====== AVAILABLE DATA ======

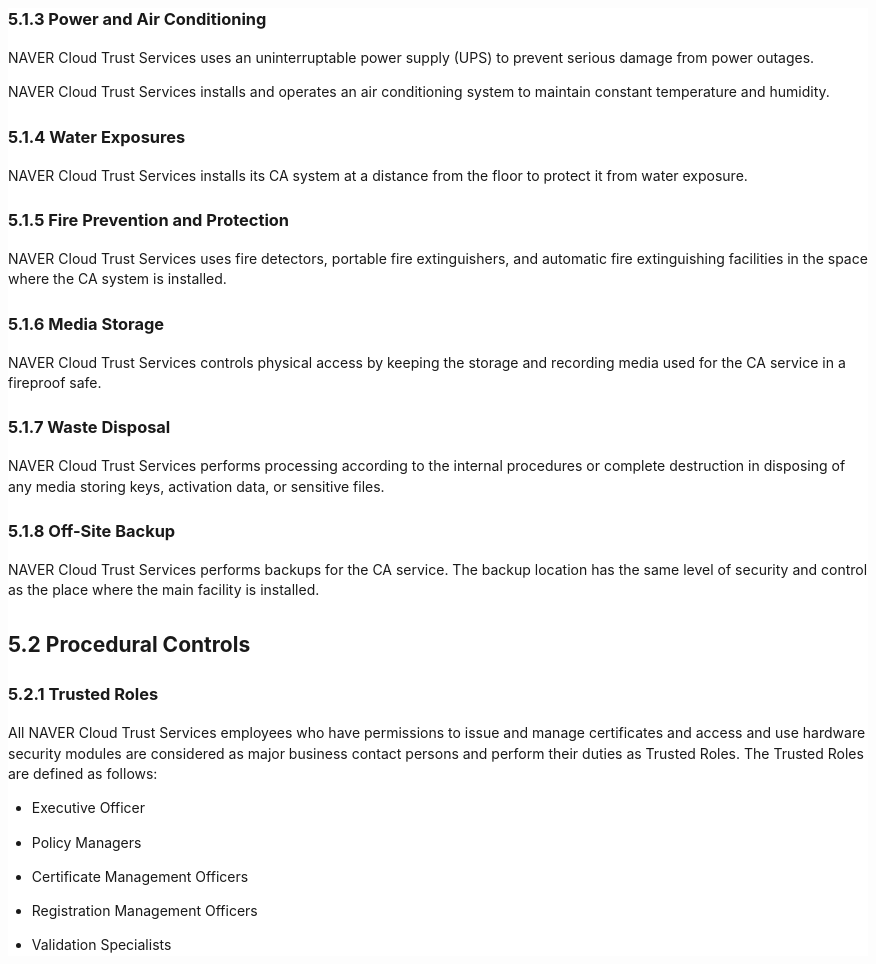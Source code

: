 ### 5.1.3 Power and Air Conditioning

NAVER Cloud Trust Services uses an uninterruptable power supply (UPS) to
prevent serious damage from power outages.

NAVER Cloud Trust Services installs and operates an air conditioning
system to maintain constant temperature and humidity.

### 5.1.4 Water Exposures

NAVER Cloud Trust Services installs its CA system at a distance from the
floor to protect it from water exposure.

### 5.1.5 Fire Prevention and Protection

NAVER Cloud Trust Services uses fire detectors, portable fire
extinguishers, and automatic fire extinguishing facilities in the space
where the CA system is installed.

### 5.1.6 Media Storage

NAVER Cloud Trust Services controls physical access by keeping the
storage and recording media used for the CA service in a fireproof safe.

### 5.1.7 Waste Disposal

NAVER Cloud Trust Services performs processing according to the internal
procedures or complete destruction in disposing of any media storing
keys, activation data, or sensitive files.

### 5.1.8 Off-Site Backup

NAVER Cloud Trust Services performs backups for the CA service. The
backup location has the same level of security and control as the place
where the main facility is installed.

## 5.2 Procedural Controls

### 5.2.1 Trusted Roles

All NAVER Cloud Trust Services employees who have permissions to issue
and manage certificates and access and use hardware security modules are
considered as major business contact persons and perform their duties as
Trusted Roles. The Trusted Roles are defined as follows:

-   Executive Officer

-   Policy Managers

-   Certificate Management Officers

-   Registration Management Officers

-   Validation Specialists
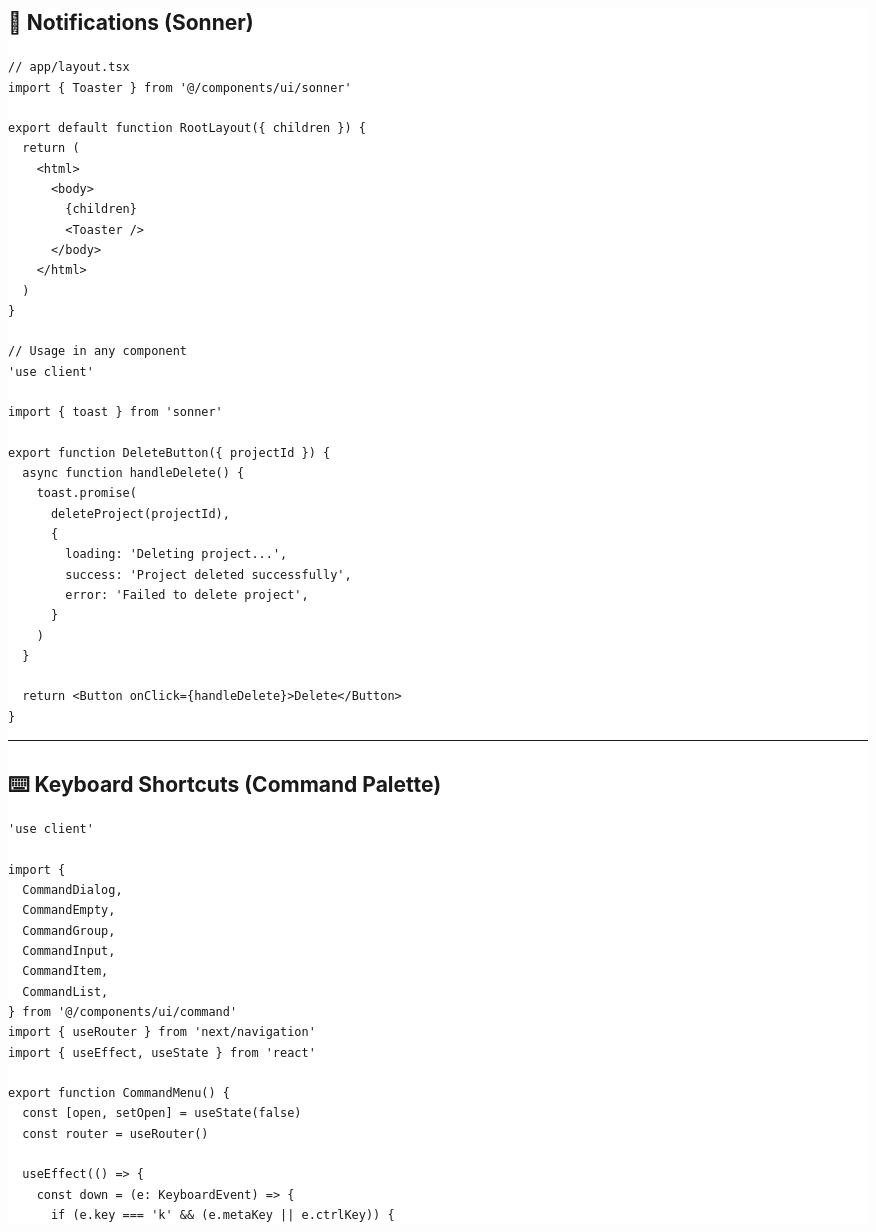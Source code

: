 
## 🔔 Notifications (Sonner)

```tsx
// app/layout.tsx
import { Toaster } from '@/components/ui/sonner'

export default function RootLayout({ children }) {
  return (
    <html>
      <body>
        {children}
        <Toaster />
      </body>
    </html>
  )
}

// Usage in any component
'use client'

import { toast } from 'sonner'

export function DeleteButton({ projectId }) {
  async function handleDelete() {
    toast.promise(
      deleteProject(projectId),
      {
        loading: 'Deleting project...',
        success: 'Project deleted successfully',
        error: 'Failed to delete project',
      }
    )
  }

  return <Button onClick={handleDelete}>Delete</Button>
}
```

---

## ⌨️ Keyboard Shortcuts (Command Palette)

```tsx
'use client'

import {
  CommandDialog,
  CommandEmpty,
  CommandGroup,
  CommandInput,
  CommandItem,
  CommandList,
} from '@/components/ui/command'
import { useRouter } from 'next/navigation'
import { useEffect, useState } from 'react'

export function CommandMenu() {
  const [open, setOpen] = useState(false)
  const router = useRouter()

  useEffect(() => {
    const down = (e: KeyboardEvent) => {
      if (e.key === 'k' && (e.metaKey || e.ctrlKey)) {
```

======

Read the entries and select each line where the word "import" is found.

§ **WRITTEN SOLUTION**
import { Toaster } from '@/components/ui/sonner'
import { toast } from 'sonner'
import {
import { useRouter } from 'next/navigation'
import { useEffect, useState } from 'react'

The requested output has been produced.